:: Rendered images with source text ::
┄┄┄┄┄┄

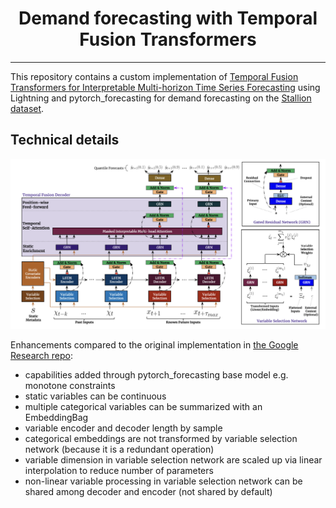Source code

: <h1 align = "center">
  Demand forecasting with Temporal Fusion Transformers <br>
</h1>

---

This repository contains a custom implementation of [Temporal Fusion Transformers for Interpretable Multi-horizon Time Series Forecasting](https://arxiv.org/pdf/1912.09363.pdf) using Lightning and pytorch_forecasting for demand forecasting on the [Stallion dataset](https://www.kaggle.com/datasets/utathya/future-volume-prediction).

## Technical details

![](./static/images/tft_arch.png)

Enhancements compared to the original implementation in [the Google Research repo](https://github.com/google-research/google-research/tree/master/tft):

* capabilities added through pytorch_forecasting base model e.g. monotone constraints
* static variables can be continuous
* multiple categorical variables can be summarized with an EmbeddingBag
* variable encoder and decoder length by sample
* categorical embeddings are not transformed by variable selection network (because it is a redundant operation)
* variable dimension in variable selection network are scaled up via linear interpolation to reduce
  number of parameters
* non-linear variable processing in variable selection network can be shared among decoder and encoder
  (not shared by default)




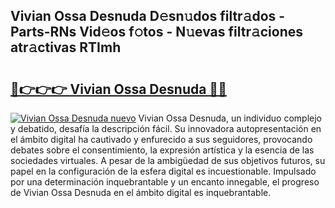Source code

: ## Vivian Ossa Desnuda D𝚎sn𝚞dos filtr𝚊dos - Parts-RNs Vid𝚎os f𝚘tos - N𝚞evas filtr𝚊ciones atr𝚊ctivas RTImh

# <h2><a href="http://mb80r8.tromn.icu/?c=Vivian+Ossa+Desnuda">🔗👉👉👉 Vivian Ossa Desnuda 🔗🔗</a></h2>

[![Vivian Ossa Desnuda nuevo](https://i.imgur.com/pEAQMta.gif)](http://mb80r8.tromn.icu/?c=Vivian+Ossa+Desnuda)
Vivian Ossa Desnuda, un individuo complejo y debatido, desafía la descripción fácil. Su innovadora autopresentación en el ámbito digital ha cautivado y enfurecido a sus seguidores, provocando debates sobre el consentimiento, la expresión artística y la esencia de las sociedades virtuales. A pesar de la ambigüedad de sus objetivos futuros, su papel en la configuración de la esfera digital es incuestionable. Impulsado por una determinación inquebrantable y un encanto innegable, el progreso de Vivian Ossa Desnuda en el ámbito digital es inquebrantable.
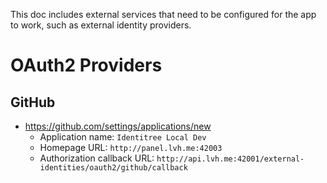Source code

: This doc includes external services that need to be configured for the app to work, such as
external identity providers.

# OAuth2 Providers #

## GitHub ##
- https://github.com/settings/applications/new
  - Application name: `Identitree Local Dev`
  - Homepage URL: `http://panel.lvh.me:42003`
  - Authorization callback URL: `http://api.lvh.me:42001/external-identities/oauth2/github/callback`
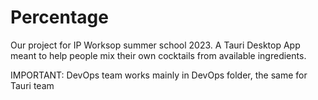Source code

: # Percentage
Our project for IP Worksop summer school 2023.
A Tauri Desktop App meant to help people mix their own cocktails from available ingredients.

IMPORTANT: DevOps team works mainly in DevOps folder, the same for Tauri team
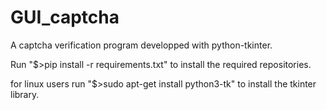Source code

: # GUI_captcha

A captcha verification program developped with python-tkinter.

Run "$>pip install -r requirements.txt" to install the required repositories.

for linux users run "$>sudo apt-get install python3-tk" to install the tkinter library.
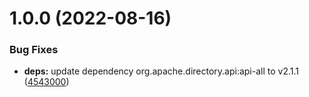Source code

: # 1.0.0 (2022-08-16)


### Bug Fixes

* **deps:** update dependency org.apache.directory.api:api-all to v2.1.1 ([4543000](https://github.com/CESNET/perun-aai-ga4gh-passport-broker/commit/45430003df6332ea3c7f84458e9cc669f7373820))
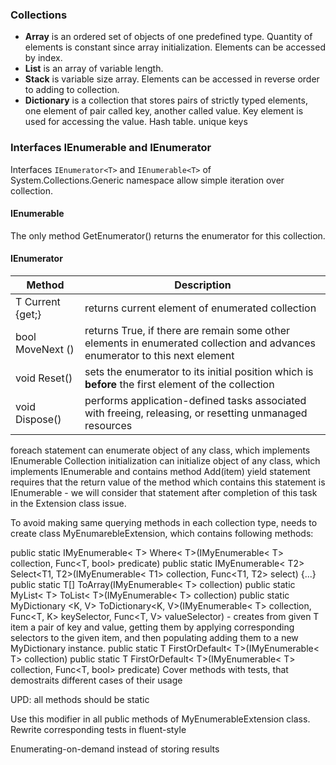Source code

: ### Collections
 
* **Array** is an ordered set of objects of one predefined type. Quantity of elements is constant since array initialization. Elements can be accessed by index.
* **List** is an array of variable length.
* **Stack** is variable size array. Elements can be accessed in reverse order to adding to collection.
* **Dictionary** is a collection that stores pairs of strictly typed elements, one element of pair called key, another called value. Key element is used for accessing the value. Hash table. unique keys

### Interfaces IEnumerable and IEnumerator
Interfaces `IEnumerator<T>` and `IEnumerable<T>` of System.Collections.Generic namespace allow simple iteration over collection.
#### IEnumerable
The only method GetEnumerator() returns the enumerator for this collection.
#### IEnumerator
| Method | Description |
| --- | --- |
| T Current {get;} | returns current element of enumerated collection |
| bool MoveNext () | returns True, if there are remain some other elements in enumerated collection and advances enumerator to this next element |
| void Reset() | sets the enumerator to its initial position which is **before** the first element of the collection |
| void Dispose() | performs application-defined tasks associated with freeing, releasing, or resetting unmanaged resources |
 
foreach statement can enumerate object of any class, which implements IEnumerable
Collection initialization can initialize object of any class, which implements IEnumerable and contains method Add(item)
yield statement requires that the return value of the method which contains this statement is IEnumerable - we will consider that statement after completion of this task in the Extension class issue.
 
To avoid making same querying methods in each collection type, needs to create class MyEnumarebleExtension, which contains following methods:
 
public static IMyEnumerable< T> Where< T>(IMyEnumerable< T> collection, Func<T, bool> predicate)
public static IMyEnumerable< T2> Select<T1, T2>(IMyEnumerable< T1> collection, Func<T1, T2> select) {...}
public static T[] ToArray(IMyEnumerable< T> collection)
public static MyList< T> ToList< T>(IMyEnumerable< T> collection)
public static MyDictionary <K, V> ToDictionary<K, V>(IMyEnumerable< T> collection, Func<T, K> keySelector, Func<T, V> valueSelector) - creates from given T item a pair of key and value, getting them by applying corresponding selectors to the given item, and then populating adding them to a new MyDictionary instance.
public static T FirstOrDefault< T>(IMyEnumerable< T> collection)
public static T FirstOrDefault< T>(IMyEnumerable< T> collection, Func<T, bool> predicate)
Cover methods with tests, that demostraits different cases of their usage
 
UPD: all methods should be static
 
 Use this modifier in all public methods of MyEnumerableExtension class.
 Rewrite corresponding tests in fluent-style
 
 
 Enumerating-on-demand instead of storing results
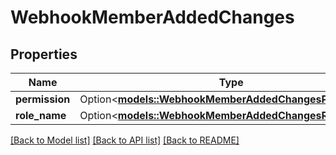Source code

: # WebhookMemberAddedChanges

## Properties

Name | Type | Description | Notes
------------ | ------------- | ------------- | -------------
**permission** | Option<[**models::WebhookMemberAddedChangesPermission**](webhook_member_added_changes_permission.md)> |  | [optional]
**role_name** | Option<[**models::WebhookMemberAddedChangesRoleName**](webhook_member_added_changes_role_name.md)> |  | [optional]

[[Back to Model list]](../README.md#documentation-for-models) [[Back to API list]](../README.md#documentation-for-api-endpoints) [[Back to README]](../README.md)


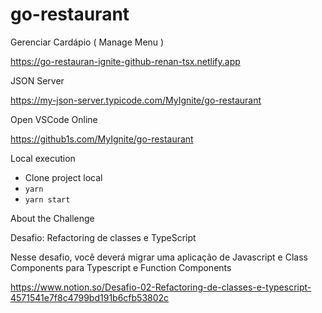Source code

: # go-restaurant
Gerenciar Cardápio ( Manage Menu )

https://go-restauran-ignite-github-renan-tsx.netlify.app

JSON Server

https://my-json-server.typicode.com/MyIgnite/go-restaurant

Open VSCode Online

https://github1s.com/MyIgnite/go-restaurant

Local execution

- Clone project local </br>
- `yarn`
- `yarn start`

About the Challenge

Desafio: Refactoring de classes e TypeScript </br>

Nesse desafio, você deverá migrar uma aplicação de Javascript e Class Components para Typescript e Function Components

https://www.notion.so/Desafio-02-Refactoring-de-classes-e-typescript-4571541e7f8c4799bd191b6cfb53802c
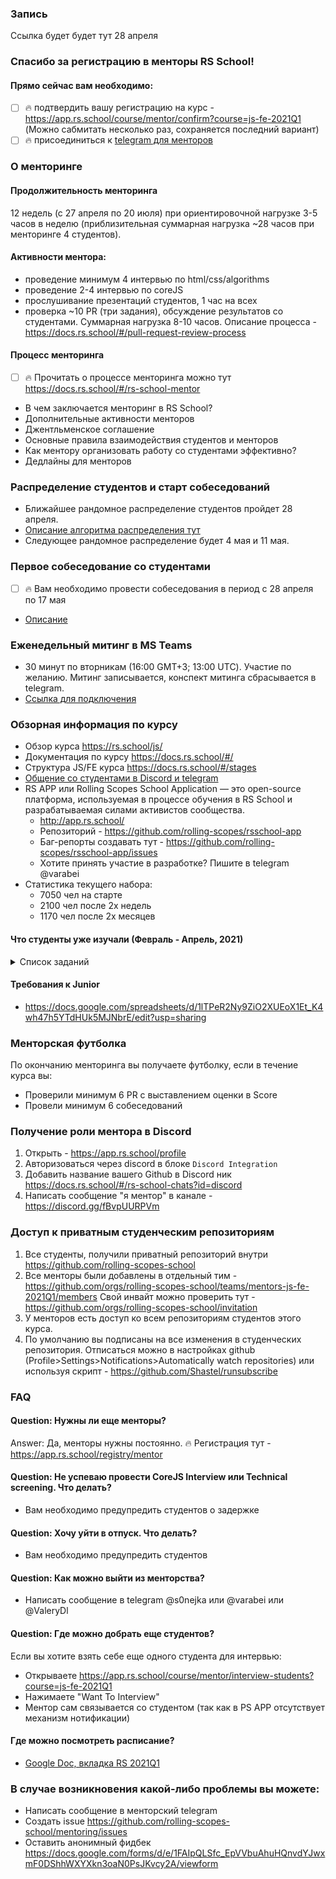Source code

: ### Запись
Ссылка будет будет тут 28 апреля

### Спасибо за регистрацию в менторы RS School!
#### Прямо сейчас вам необходимо:
  - [ ] 🔥 подтвердить вашу регистрацию на курс - https://app.rs.school/course/mentor/confirm?course=js-fe-2021Q1 (Можно сабмитать несколько раз, сохраняется последний вариант)
  - [ ] 🔥 присоединиться к [telegram для менторов](https://t.me/joinchat/HqpGRxNRANkGN2xx9bL8zQ)  

### О менторинге
#### Продолжительность менторинга
12 недель (с  27 апреля по 20 июля) при ориентировочной нагрузке 3-5 часов в неделю (приблизительная суммарная нагрузка ~28 часов при менторинге 4 студентов). 

#### Активности ментора:
   - проведение минимум 4 интервью по html/css/algorithms 
   - проведение 2-4 интервью по coreJS 
   - прослушивание презентаций студентов, 1 час на всех
   - проверка ~10 PR (три задания), обсуждение результатов со студентами. Суммарная нагрузка 8-10 часов. Описание процесса - https://docs.rs.school/#/pull-request-review-process

#### Процесс менторинга
- [ ] 🔥 Прочитать о процессе менторинга можно тут https://docs.rs.school/#/rs-school-mentor
- В чем заключается менторинг в RS School?
- Дополнительные активности менторов
- Джентльменское соглашение
- Основные правила взаимодействия студентов и менторов
- Как ментору организовать работу со студентами эффективно?
- Дедлайны для менторов 

### Распределение студентов и старт собеседований
- Ближайшее рандомное распределение студентов пройдет 28 апреля.
- [Описание алгоритма распределения тут](how-to-get-mentees.md) 
- Следующее рандомное распределение будет 4 мая и 11 мая.

### Первое собеседование со студентами
- [ ] 🔥 Вам необходимо провести собеседования в период с 28 апреля по 17 мая
- [Описание](first-interview.md)

### Еженедельный митинг в MS Teams
- 30 минут по вторникам (16:00 GMT+3; 13:00 UTC). Участие по желанию. Митинг записывается, конспект митинга сбрасывается в telegram.
- [Ссылка для подключения](https://teams.microsoft.com/l/meetup-join/19%3ameeting_YmE2Njg3OWUtNzM2YS00OTdkLWEwNWItMjczMmE0Y2YyM2Rj%40thread.v2/0?context=%7b%22Tid%22%3a%22b41b72d0-4e9f-4c26-8a69-f949f367c91d%22%2c%22Oid%22%3a%22bfb3a45e-ab50-4cee-a085-b5c4a9411d92%22%7d)

### Обзорная информация по курсу 
- Обзор курса https://rs.school/js/  
- Документация по курсу https://docs.rs.school/#/
- Структура JS/FE курса https://docs.rs.school/#/stages
- [Общение со студентами в Discord и telegram](https://docs.rs.school/#/rs-school-chats) 
- RS APP или Rolling Scopes School Application — это open-source платформа, используемая в процессе обучения в RS School и разрабатываемая силами активистов сообщества.
    - http://app.rs.school/
    - Репозиторий - https://github.com/rolling-scopes/rsschool-app
    - Баг-репорты создавать тут - https://github.com/rolling-scopes/rsschool-app/issues
    - Хотите принять участие в разработке? Пишите в telegram @varabei
- Статистика текущего набора:
    - 7050 чел на старте
    - 2100 чел после 2х недель
    - 1170 чел после 2х месяцев

#### Что студенты уже изучали (Февраль - Апрель, 2021)
<details>
  <summary> Список заданий </summary>
  
#### Git
- https://github.com/rolling-scopes-school/tasks/blob/master/tasks/git-markdown.md
- https://rolling-scopes-school.github.io/stage0/#/stage1/tasks/clean-code/clean-code-s1e1

#### Верстка
- https://rolling-scopes-school.github.io/stage0/#/stage0/tasks/html-css
- https://rolling-scopes-school.github.io/stage0/#/stage0/tasks/wildlife
- https://rolling-scopes-school.github.io/stage0/#/stage1/tasks/online-zoo/variant-1

#### Алгоритмы
- https://rolling-scopes-school.github.io/stage0/#/stage1/tasks/codewars
- https://github.com/AlreadyBored/basic-js
- https://github.com/rkhaslarov/rs-school-short-track-2021
- и другие 

#### DOM
- https://rolling-scopes-school.github.io/stage0/#/stage1/tasks/js-projects/virtual-piano
- https://rolling-scopes-school.github.io/stage0/#/stage1/tasks/js-projects/photo-filter

#### Clean Code
  - https://rolling-scopes-school.github.io/stage0/#/stage1/tasks/clean-code/clean-code-s1e1
- https://rolling-scopes-school.github.io/stage0/#/stage1/tasks/clean-code/guidelines/generic-principles

#### Self-Presentation 
- https://rolling-scopes-school.github.io/stage0/#/stage1/tasks/self-introduction/self-introduction

#### JavaScript
- Типы данных
- Объекты
- Массивы
- Функции
</details>

#### Требования к Junior 
- https://docs.google.com/spreadsheets/d/1lTPeR2Ny9ZiO2XUEoX1Et_K4wh47h5YTdHUk5MJNbrE/edit?usp=sharing

### Менторская футболка 
По окончанию менторинга вы получаете футболку, если в течение курса вы:
- Проверили минимум 6 PR c выставлением оценки в Score
- Провели минимум 6 собеседований

### Получение роли ментора в Discord
1. Открыть - https://app.rs.school/profile
2. Авторизоваться через discord в блоке `Discord Integration`  
3. Добавить название вашего Github в Discord ник https://docs.rs.school/#/rs-school-chats?id=discord
4. Написать сообщение "я ментор" в канале - https://discord.gg/fBvpUURPVm

### Доступ к приватным студенческим репозиториям
1. Все студенты, получили приватный репозиторий внутри https://github.com/rolling-scopes-school
2. Все менторы были добавлены в отдельный тим - https://github.com/orgs/rolling-scopes-school/teams/mentors-js-fe-2021Q1/members 
Свой инвайт можно проверить тут - https://github.com/orgs/rolling-scopes-school/invitation
3. У менторов есть доступ ко всем репозиториям студентов этого курса.
4. По умолчанию вы подписаны на все изменения в студенческих репозитория. Отписаться можно в настройках github (Profile>Settings>Notifications>Automatically watch repositories) или используя скрипт - https://github.com/Shastel/runsubscribe

### FAQ
#### Question: Нужны ли еще менторы?
Answer: Да, менторы нужны постоянно. 🔥 Регистрация тут - https://app.rs.school/registry/mentor

#### Question: Не успеваю провести CoreJS Interview или Technical screening. Что делать?
- Вам необходимо предупредить студентов о задержке

#### Question: Хочу уйти в отпуск. Что делать?
- Вам необходимо предупредить студентов

#### Question: Как можно выйти из менторства?
- Написать сообщение в telegram @s0nejka или @varabei или @ValeryDl

#### Question: Где можно добрать еще студентов?
Если вы хотите взять себе еще одного студента для интервью:
- Открываете https://app.rs.school/course/mentor/interview-students?course=js-fe-2021Q1
- Нажимаете "Want To Interview"
- Ментор сам связывается со студентом (так как в PS APP отсутствует механизм нотификации)

#### Где можно посмотреть расписание? 
- [Google Doc, вкладка RS 2021Q1](https://docs.google.com/spreadsheets/d/1oM2O8DtjC0HodB3j7hcIResaWBw8P18tXkOl1ymelvE/edit#gid=1646898206)

### В случае возникновения какой-либо проблемы вы можете:
- Написать сообщение в менторский telegram 
- Создать issue https://github.com/rolling-scopes-school/mentoring/issues
- Оставить анонимный фидбек https://docs.google.com/forms/d/e/1FAIpQLSfc_EpVVbuAhuHQnvdYJwxmF0DShhWXYXkn3oaN0PsJKvcy2A/viewform
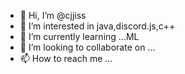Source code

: - 👋 Hi, I’m @cjjiss
- 👀 I’m interested in java,discord.js,c++
- 🌱 I’m currently learning ...ML
- 💞️ I’m looking to collaborate on ...
- 📫 How to reach me ...

<!---
cjjiss/cjjiss is a ✨ special ✨ repository because its `README.md` (this file) appears on your GitHub profile.
You can click the Preview link to take a look at your changes.
--->
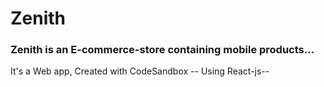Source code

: # Zenith
### Zenith is an E-commerce-store containing mobile products...
It's a Web app, Created with CodeSandbox --
Using React-js--
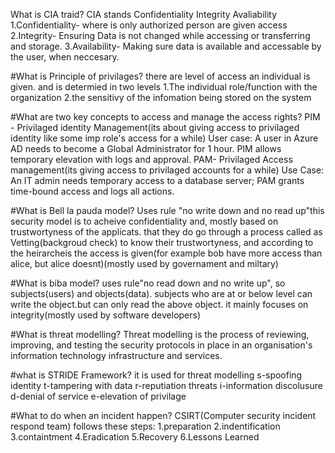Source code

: What is CIA traid?
CIA stands Confidentiality Integrity Avaliability
1.Confidentiality- where is only authorized person are given access
2.Integrity- Ensuring Data is not changed while accessing or transferring and storage.
3.Availability- Making sure data is available and accessable by the user, when neccesary.

#What is Principle of privilages?
there are level of access an individual is given. and is determied in two levels
1.The individual role/function with the organization
2.the sensitivy of the infomation being stored on the system

#What are two key concepts to access and manage the access rights?
PIM - Privilaged identity Management(its about giving access to privilaged identity like some imp role's access for a while)
User case: A user in Azure AD needs to become a Global Administrator for 1 hour. PIM allows temporary elevation with logs and approval.
PAM- Privilaged Access management(its giving access to privilaged accounts for a while)
Use Case: An IT admin needs temporary access to a database server; PAM grants time-bound access and logs all actions.

#What is Bell la pauda model?
Uses rule "no write down and no read up"this security model is to acheive confidentiality and, mostly based on trustwortyness of the applicats. that they do go through a process called as Vetting(backgroud check) to know their 
trustwortyness, and according to the heirarcheis the access is given(for example bob have more access than alice, but alice doesnt)(mostly used by governament and miltary)

#What is biba model?
uses rule"no read down and no write up", so subjects(users) and objects(data). subjects who are at or below level can write the object.but can only read the above object.
it mainly focuses on integrity(mostly used by software developers)

#What is threat modelling?
Threat modelling is the process of reviewing, improving, and testing the security protocols in place in an organisation's information technology infrastructure and services.

#what is STRIDE Framework?
it is used for threat modelling
s-spoofing identity
t-tampering with data
r-reputiation threats
i-information discolusure
d-denial of service
e-elevation of privilage

#What to do when an incident happen?
CSIRT(Computer security incident respond team) follows these steps:
1.preparation
2.indentification
3.containtment
4.Eradication
5.Recovery
6.Lessons Learned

┄┄┄┄┄┄

:: What you are asked to do ::
Only lines with the word "categorical" are wanted. Find and copy them from the records above.

:: Written answer ::
* multiple categorical variables can be summarized with an EmbeddingBag
* categorical embeddings are not transformed by variable selection network (because it is a redundant operation)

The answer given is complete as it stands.